Tips to avoid deer vs vehicle collisions
SALT LAKE CITY — Now that everyone has “sprung forward” with the recent time change most people will notice that evenings will have more light, but mornings will be darker, which means a lot of Utahns will be commuting during lower-visibility morning hours. During early hours, be wary of wandering animals.
During the winter, there is an increase in wildlife along the roadways, primarily due to big game animals migrating to lower elevations in search of feed, according to Daniel Olson, wildlife migration initiative coordinator for the Utah Division of Wildlife Resources (DWR).
The migration period for deer is typically April and May, and then again in November which, coincidentally, is when the highest number of vehicle and deer collisions occur, Olson said.
“The peak time to hit deer is around November,” Olson said. “It coincides with mating season and the migration. Animals are crossing more roads during the migration, and male deer move around a lot more to find mates.”
According to a DWR study, there were approximately 10,000 wildlife vs vehicle collisions in 2012, Olson said. However, he estimates those numbers are lower now due to an increase in fencing and wildlife bridges that have been installed along migration routes across Utah highways.
Olson said deer are more active early in the morning and in the evenings, which coincides with busy commuting hours. This is also when low-light conditions make it difficult for drivers to see.
How to avoid wildlife
Here are some tips from Wild Aware Utah to help drivers avoid wildlife collisions:
• Be especially alert at dawn and dusk.
• Heed wildlife crossing signs. These signs are usually placed in areas known to have a high volume of wildlife/vehicle collisions.

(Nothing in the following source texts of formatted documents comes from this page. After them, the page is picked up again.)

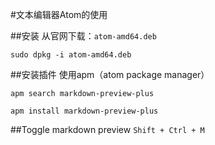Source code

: #文本编辑器Atom的使用

##安装
从官网下载：`atom-amd64.deb`

`sudo dpkg -i atom-amd64.deb`

##安装插件
使用apm（atom package manager）  

`apm search markdown-preview-plus`

`apm install markdown-preview-plus`

##Toggle markdown preview
`Shift + Ctrl + M`

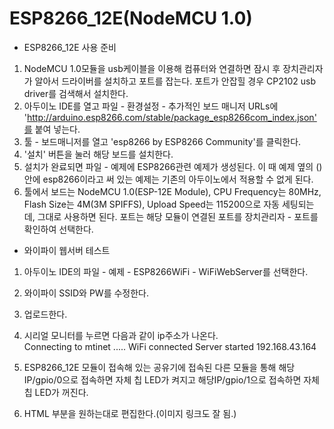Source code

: # ESP8266_12E(NodeMCU 1.0)

* ESP8266_12E 사용 준비  
1. NodeMCU 1.0모듈을 usb케이블을 이용해 컴퓨터와 연결하면 잠시 후 장치관리자가 알아서 드라이버를 설치하고 포트를 잡는다. 포트가 안잡힐 경우 CP2102 usb driver를 검색해서 설치한다.  
2. 아두이노 IDE를 열고 파일 - 환경설정 - 추가적인 보드 매니저 URLs에 'http://arduino.esp8266.com/stable/package_esp8266com_index.json'를 붙여 넣는다.  
3. 툴 - 보드매니저를 열고 'esp8266 by ESP8266 Community'를 클릭한다.   
4. '설치' 버튼을 눌러 해당 보드를 설치한다.   
5. 설치가 완료되면 파일 - 예제에 ESP8266관련 예제가 생성된다. 이 때 예제 옆의 ()안에 esp8266이라고 써 있는 예제는 기존의 아두이노에서 적용할 수 없게 된다.   
6. 툴에서 보드는 NodeMCU 1.0(ESP-12E Module), CPU Frequency는 80MHz, Flash Size는 4M(3M SPIFFS), Upload Speed는 115200으로 자동 세팅되는데, 그대로 사용하면 된다. 포트는 해당 모듈이 연결된 포트를 장치관리자 - 포트를 확인하여 선택한다.  


* 와이파이 웹서버 테스트  
1. 아두이노 IDE의 파일 - 예제 - ESP8266WiFi - WiFiWebServer를 선택한다.  
2. 와이파이 SSID와 PW를 수정한다.   
3. 업로드한다.   
4. 시리얼 모니터를 누르면 다음과 같이 ip주소가 나온다.   
Connecting to mtinet
.....
WiFi connected
Server started
192.168.43.164

5. ESP8266_12E 모듈이 접속해 있는 공유기에 접속된 다른 모듈을 통해 해당IP/gpio/0으로 접속하면 자체 칩 LED가 켜지고 해당IP/gpio/1으로 접속하면 자체 칩 LED가 꺼진다.   
6. HTML 부분을 원하는대로 편집한다.(이미지 링크도 잘 됨.)
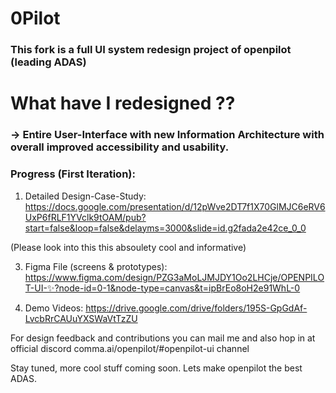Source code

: 

# 0Pilot
### This fork is a full UI system redesign project of openpilot (leading ADAS)

# What have I redesigned ??
### -> Entire User-Interface with new Information Architecture with overall improved accessibility and usability.


### Progress (First Iteration):
1. Detailed Design-Case-Study:
https://docs.google.com/presentation/d/12pWve2DT7f1X70GlMJC6eRV6UxP6fRLF1YVclk9tOAM/pub?start=false&loop=false&delayms=3000&slide=id.g2fada2e42ce_0_0

(Please look into this this absoulety cool and informative)

3. Figma File (screens & prototypes):
https://www.figma.com/design/PZG3aMoLJMJDY1Oo2LHCje/OPENPILOT-UI-✨?node-id=0-1&node-type=canvas&t=ipBrEo8oH2e91WhL-0

5. Demo Videos:
https://drive.google.com/drive/folders/195S-GpGdAf-LvcbRrCAUuYXSWaVtTzZU

For design feedback and contributions you can mail me and also hop in at official discord comma.ai/openpilot/#openpilot-ui channel 

Stay tuned, more cool stuff coming soon. 
Lets make openpilot the best ADAS.
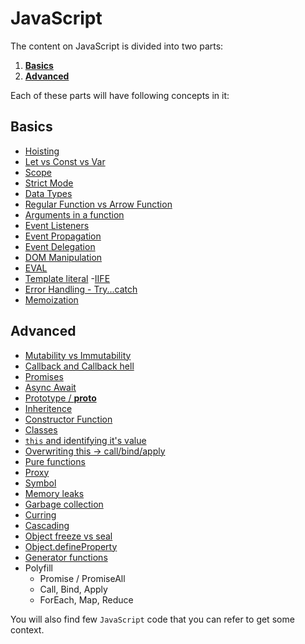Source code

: # JavaScript

The content on JavaScript is divided into two parts:

1. [**Basics**](https://github.com/ishwarrimal/frontend-interview-preps/tree/main/JavaScript/JavaScript%20Basics)
2. [**Advanced**](https://github.com/ishwarrimal/frontend-interview-preps/tree/main/JavaScript/JavaScript%20Advanced)

Each of these parts will have following concepts in it:

## Basics

- [Hoisting](https://github.com/ishwarrimal/frontend-interview-preps/tree/main/JavaScript/JavaScript%20Basics#hoisting)
- [Let vs Const vs Var](https://github.com/ishwarrimal/frontend-interview-preps/tree/main/JavaScript/JavaScript%20Basics#let-vs-const-vs-var)
- [Scope](https://github.com/ishwarrimal/frontend-interview-preps/tree/main/JavaScript/JavaScript%20Basics#scope)
- [Strict Mode](https://github.com/ishwarrimal/frontend-interview-preps/tree/main/JavaScript/JavaScript%20Basics#strict-mode)
- [Data Types](https://github.com/ishwarrimal/frontend-interview-preps/tree/main/JavaScript/JavaScript%20Basics#data-types)
- [Regular Function vs Arrow Function](https://github.com/ishwarrimal/frontend-interview-preps/tree/main/JavaScript/JavaScript%20Basics#regular-function-vs-arrow-functions)
- [Arguments in a function](https://github.com/ishwarrimal/frontend-interview-preps/tree/main/JavaScript/JavaScript%20Basics#arguments-in-a-function)
- [Event Listeners](https://github.com/ishwarrimal/frontend-interview-preps/tree/main/JavaScript/JavaScript%20Basics#event-listeners)
- [Event Propagation](https://github.com/ishwarrimal/frontend-interview-preps/tree/main/JavaScript/JavaScript%20Basics#event-propagation)
- [Event Delegation](https://github.com/ishwarrimal/frontend-interview-preps/tree/main/JavaScript/JavaScript%20Basics#event-delegation)
- [DOM Manipulation](https://github.com/ishwarrimal/frontend-interview-preps/tree/main/JavaScript/JavaScript%20Basics#dom-manipulation)
- [EVAL](https://github.com/ishwarrimal/frontend-interview-preps/tree/main/JavaScript/JavaScript%20Basics#eval)
- [Template literal](https://github.com/ishwarrimal/frontend-interview-preps/tree/main/JavaScript/JavaScript%20Basics#template-literal) -[IIFE](https://github.com/ishwarrimal/frontend-interview-preps/tree/main/JavaScript/JavaScript%20Basics#iife)
- [Error Handling - Try...catch](https://github.com/ishwarrimal/frontend-interview-preps/tree/main/JavaScript/JavaScript%20Basics#error-handling---try-catch)
- [Memoization](https://github.com/ishwarrimal/frontend-interview-preps/tree/main/JavaScript/JavaScript%20Basics#memoization)

## **Advanced**

- [Mutability vs Immutability](https://github.com/ishwarrimal/frontend-interview-preps/tree/main/JavaScript/JavaScript%20Basics#memoization)
- [Callback and Callback hell](https://github.com/ishwarrimal/frontend-interview-preps/blob/main/JavaScript/JavaScript%20Advanced/readme.md#callback-and-callback-hell)
- [Promises](https://github.com/ishwarrimal/frontend-interview-preps/blob/main/JavaScript/JavaScript%20Advanced/readme.md#promise)
- [Async Await](https://github.com/ishwarrimal/frontend-interview-preps/blob/main/JavaScript/JavaScript%20Advanced/readme.md#async-await)
- [Prototype / **proto**](https://github.com/ishwarrimal/frontend-interview-preps/blob/main/JavaScript/JavaScript%20Advanced/readme.md#prototype)
- [Inheritence](https://github.com/ishwarrimal/frontend-interview-preps/blob/main/JavaScript/JavaScript%20Advanced/readme.md#inheritance)
- [Constructor Function](https://github.com/ishwarrimal/frontend-interview-preps/blob/main/JavaScript/JavaScript%20Advanced/readme.md#constuctor-function)
- [Classes](https://github.com/ishwarrimal/frontend-interview-preps/blob/main/JavaScript/JavaScript%20Advanced/readme.md#class)
- [`this` and identifying it's value](https://github.com/ishwarrimal/frontend-interview-preps/blob/main/JavaScript/JavaScript%20Advanced/readme.md#this)
- [Overwriting this -> call/bind/apply](https://github.com/ishwarrimal/frontend-interview-preps/blob/main/JavaScript/JavaScript%20Advanced/readme.md#this)
- [Pure functions](https://github.com/ishwarrimal/frontend-interview-preps/blob/main/JavaScript/JavaScript%20Advanced/readme.md#pure-functions)
- [Proxy](https://github.com/ishwarrimal/frontend-interview-preps/blob/main/JavaScript/JavaScript%20Advanced/readme.md#proxy)
- [Symbol](https://github.com/ishwarrimal/frontend-interview-preps/blob/main/JavaScript/JavaScript%20Advanced/readme.md#symbol)
- [Memory leaks](https://github.com/ishwarrimal/frontend-interview-preps/blob/main/JavaScript/JavaScript%20Advanced/readme.md#memory-leaks)
- [Garbage collection](https://github.com/ishwarrimal/frontend-interview-preps/blob/main/JavaScript/JavaScript%20Advanced/readme.md#garbage-collection)
- [Curring](https://github.com/ishwarrimal/frontend-interview-preps/tree/main/JavaScript/JavaScript%20Advanced#currying)
- [Cascading](https://github.com/ishwarrimal/frontend-interview-preps/tree/main/JavaScript/JavaScript%20Advanced#cascading)
- [Object freeze vs seal](https://github.com/ishwarrimal/frontend-interview-preps/tree/main/JavaScript/JavaScript%20Advanced#object-freeze-vs-seal)
- [Object.defineProperty](https://github.com/ishwarrimal/frontend-interview-preps/tree/main/JavaScript/JavaScript%20Advanced#objectdefineproperty)
- [Generator functions](https://github.com/ishwarrimal/frontend-interview-preps/tree/main/JavaScript/JavaScript%20Advanced#generator-functions)
- Polyfill
  - Promise / PromiseAll
  - Call, Bind, Apply
  - ForEach, Map, Reduce

You will also find few `JavaScript` code that you can refer to get some context.

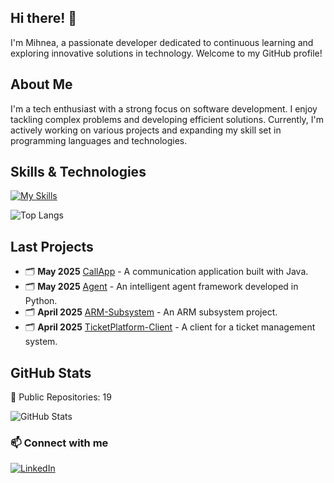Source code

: ## Hi there! 👋

I'm Mihnea, a passionate developer dedicated to continuous learning and exploring innovative solutions in technology. Welcome to my GitHub profile!

## About Me

I'm a tech enthusiast with a strong focus on software development. I enjoy tackling complex problems and developing efficient solutions. Currently, I'm actively working on various projects and expanding my skill set in programming languages and technologies.

## Skills & Technologies

[![My Skills](https://skillicons.dev/icons?i=java,py,react,docker&perline=8)](https://skillicons.dev)

![Top Langs](https://github-readme-stats.vercel.app/api/top-langs/?username=AMihneaa&layout=compact&theme=dark&hide=html,css,scss,makefile,mustache,powershell,assembly,assembly,jupyter%20notebook,shell,javascript&exclude_repo=URX-WebClient,URX,Image-Enhancement,Tema1,lsebucuresti.org,BalulBobocilorETTI,APV,Donare-Editia1,Monsters-Collection,teststststststststststststs,Donare-Sange,Balul-Bobocilor,Donare-vechi&size_weight=0.10&count_weight=0.1)

## Last Projects

- 🗂️ **May 2025** [CallApp](https://github.com/AMihneaa/CallApp) - A communication application built with Java. 
- 🗂️ **May 2025** [Agent](https://github.com/AMihneaa/Agent) - An intelligent agent framework developed in Python. 
- 🗂️ **April 2025** [ARM-Subsystem](https://github.com/AMihneaa/ARM-Subsystem) - An ARM subsystem project. 
- 🗂️ **April 2025** [TicketPlatform-Client](https://github.com/AMihneaa/TicketPlatform-Client) - A client for a ticket management system.

## GitHub Stats

🌟 Public Repositories: 19  
 
![GitHub Stats](https://github-readme-stats.vercel.app/api?username=AMihneaa&show_icons=false&hide_title=true&count_private=true&rank_icon=github&theme=dark&include_all_commits=true)


### 📫 Connect with me

[![LinkedIn](https://img.shields.io/badge/-LinkedIn-blue?style=flat-square&logo=Linkedin&logoColor=white&link=https://linkedin.com/in/mihnea-aniculesei)](https://linkedin.com/in/mihneaaniculesei)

• Be alert on roadways near wooded, agricultural and wetland areas and also near lakes and streams.
• Scan both sides of the road. Invite passengers to help watch for wildlife.
• Do not drive distracted. Put away food, phones and other distractions.
• When possible, use high beam headlights to illuminate the road.
• Look for an animal’s eyeshine, which can be seen from a distance. Slow down once an animal has been spotted near the roadside.
• Some animals travel in groups, so be sure to watch for additional animals if one has been seen.
• Do not throw trash out of any vehicle. Trash and food scraps can draw animals to roadways.
If animal is seen
If an animal is seen near the road, here are some additional suggestions:
• Do not swerve for a deer or small animal. Stay in the lane and slow down.
• If several animals are standing in the road, do not try to drive through them or get out of the vehicle to chase or herd them. Honk the horn and flash the lights to encourage them to move on.
• If an animal has crossed the road, continue to drive slowly and be cautious because it may try to cross again.
If animal is hit
What to do if an animal is hit with the vehicle:
• Pull off the road and use the hazard lights if the car is undriveable.
• Do not try to approach an injured animal.
• Call 911 or contact the local police department if there are injuries or if the animal is in the roadway and could pose a threat to public safety.